TASK INSTRUCTIONS >>
Go through the records below and show every line with the string "nicht".

INFORMATION SUPPLIED >>
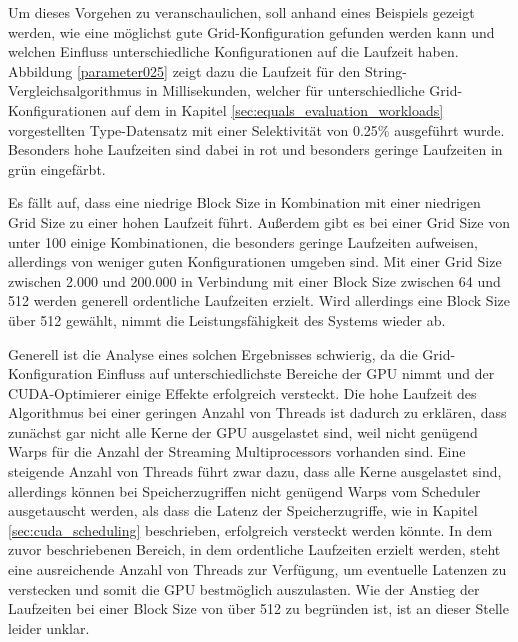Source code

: Um dieses Vorgehen zu veranschaulichen, soll anhand eines Beispiels gezeigt werden, wie eine möglichst gute Grid-Konfiguration gefunden werden kann und welchen Einfluss unterschiedliche Konfigurationen auf die Laufzeit haben.
Abbildung \ref{parameter025} zeigt dazu die Laufzeit für den String-Vergleichsalgorithmus in Millisekunden, welcher für unterschiedliche Grid-Konfigurationen auf dem in Kapitel \ref{sec:equals_evaluation_workloads} vorgestellten Type-Datensatz mit einer Selektivität von 0.25\% ausgeführt wurde.
Besonders hohe Laufzeiten sind dabei in rot und besonders geringe Laufzeiten in grün eingefärbt.

Es fällt auf, dass eine niedrige Block Size in Kombination mit einer niedrigen Grid Size zu einer hohen Laufzeit führt.
Außerdem gibt es bei einer Grid Size von unter 100 einige Kombinationen, die besonders geringe Laufzeiten aufweisen, allerdings von weniger guten Konfigurationen umgeben sind.
Mit einer Grid Size zwischen 2.000 und 200.000 in Verbindung mit einer Block Size zwischen 64 und 512 werden generell ordentliche Laufzeiten erzielt.
Wird allerdings eine Block Size über 512 gewählt, nimmt die Leistungsfähigkeit des Systems wieder ab.

Generell ist die Analyse eines solchen Ergebnisses schwierig, da die Grid-Konfiguration Einfluss auf unterschiedlichste Bereiche der GPU nimmt und der CUDA-Optimierer einige Effekte erfolgreich versteckt.
Die hohe Laufzeit des Algorithmus bei einer geringen Anzahl von Threads ist dadurch zu erklären, dass zunächst gar nicht alle Kerne der GPU ausgelastet sind, weil nicht genügend Warps für die Anzahl der Streaming Multiprocessors vorhanden sind.
Eine steigende Anzahl von Threads führt zwar dazu, dass alle Kerne ausgelastet sind, allerdings können bei Speicherzugriffen nicht genügend Warps vom Scheduler ausgetauscht werden, als dass die Latenz der Speicherzugriffe, wie in Kapitel \ref{sec:cuda_scheduling} beschrieben, erfolgreich versteckt werden könnte.
In dem zuvor beschriebenen Bereich, in dem ordentliche Laufzeiten erzielt werden, steht eine ausreichende Anzahl von Threads zur Verfügung, um eventuelle Latenzen zu verstecken und somit die GPU bestmöglich auszulasten.
Wie der Anstieg der Laufzeiten bei einer Block Size von über 512 zu begründen ist, ist an dieser Stelle leider unklar.

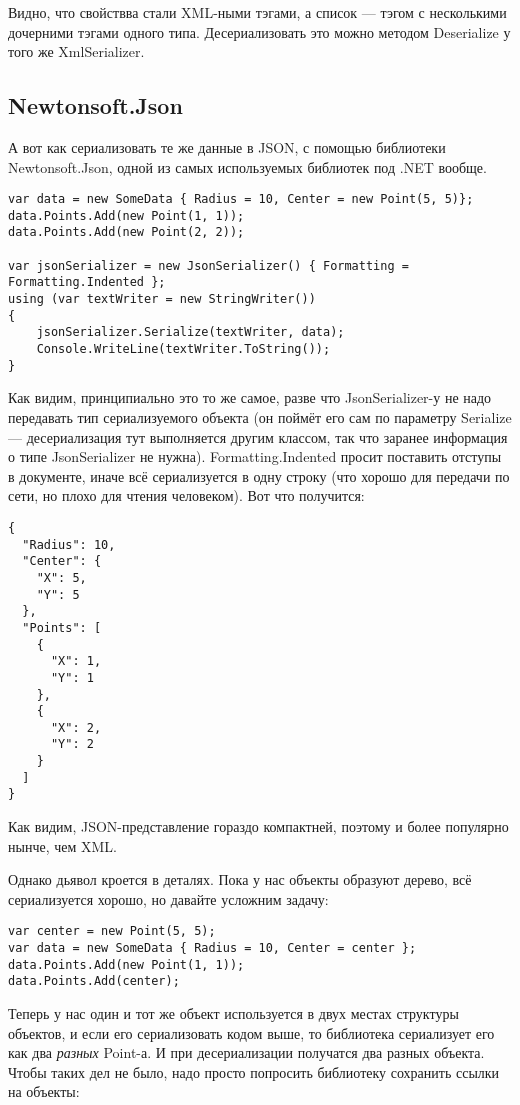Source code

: \documentclass[a5paper]{article}
\begin{document}
Видно, что свойствва стали XML-ными тэгами, а список --- тэгом с несколькими дочерними тэгами одного типа. Десериализовать это можно методом Deserialize у того же XmlSerializer.

\subsection{Newtonsoft.Json}

А вот как сериализовать те же данные в JSON, с помощью библиотеки Newtonsoft.Json, одной из самых используемых библиотек под .NET вообще.

\begin{verbatim}
var data = new SomeData { Radius = 10, Center = new Point(5, 5)};
data.Points.Add(new Point(1, 1));
data.Points.Add(new Point(2, 2));

var jsonSerializer = new JsonSerializer() { Formatting = Formatting.Indented };
using (var textWriter = new StringWriter())
{
    jsonSerializer.Serialize(textWriter, data);
    Console.WriteLine(textWriter.ToString());
}
\end{verbatim}

Как видим, принципиально это то же самое, разве что JsonSerializer-у не надо передавать тип сериализуемого объекта (он поймёт его сам по параметру Serialize --- десериализация тут выполняется другим классом, так что заранее информация о типе JsonSerializer не нужна). Formatting.Indented просит поставить отступы в документе, иначе всё сериализуется в одну строку (что хорошо для передачи по сети, но плохо для чтения человеком). Вот что получится:

\begin{verbatim}
{
  "Radius": 10,
  "Center": {
    "X": 5,
    "Y": 5
  },
  "Points": [
    {
      "X": 1,
      "Y": 1
    },
    {
      "X": 2,
      "Y": 2
    }
  ]
}
\end{verbatim}

Как видим, JSON-представление гораздо компактней, поэтому и более популярно нынче, чем XML.

Однако дьявол кроется в деталях. Пока у нас объекты образуют дерево, всё сериализуется хорошо, но давайте усложним задачу:

\begin{verbatim}
var center = new Point(5, 5);
var data = new SomeData { Radius = 10, Center = center };
data.Points.Add(new Point(1, 1));
data.Points.Add(center);
\end{verbatim}

Теперь у нас один и тот же объект используется в двух местах структуры объектов, и если его сериализовать кодом выше, то библиотека сериализует его как два \textit{разных} Point-а. И при десериализации получатся два разных объекта. Чтобы таких дел не было, надо просто попросить библиотеку сохранить ссылки на объекты:
\end{document}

COMPLETED TASK >>
Die hohe Laufzeit des Algorithmus bei einer geringen Anzahl von Threads ist dadurch zu erklären, dass zunächst gar nicht alle Kerne der GPU ausgelastet sind, weil nicht genügend Warps für die Anzahl der Streaming Multiprocessors vorhanden sind.
Eine steigende Anzahl von Threads führt zwar dazu, dass alle Kerne ausgelastet sind, allerdings können bei Speicherzugriffen nicht genügend Warps vom Scheduler ausgetauscht werden, als dass die Latenz der Speicherzugriffe, wie in Kapitel \ref{sec:cuda_scheduling} beschrieben, erfolgreich versteckt werden könnte.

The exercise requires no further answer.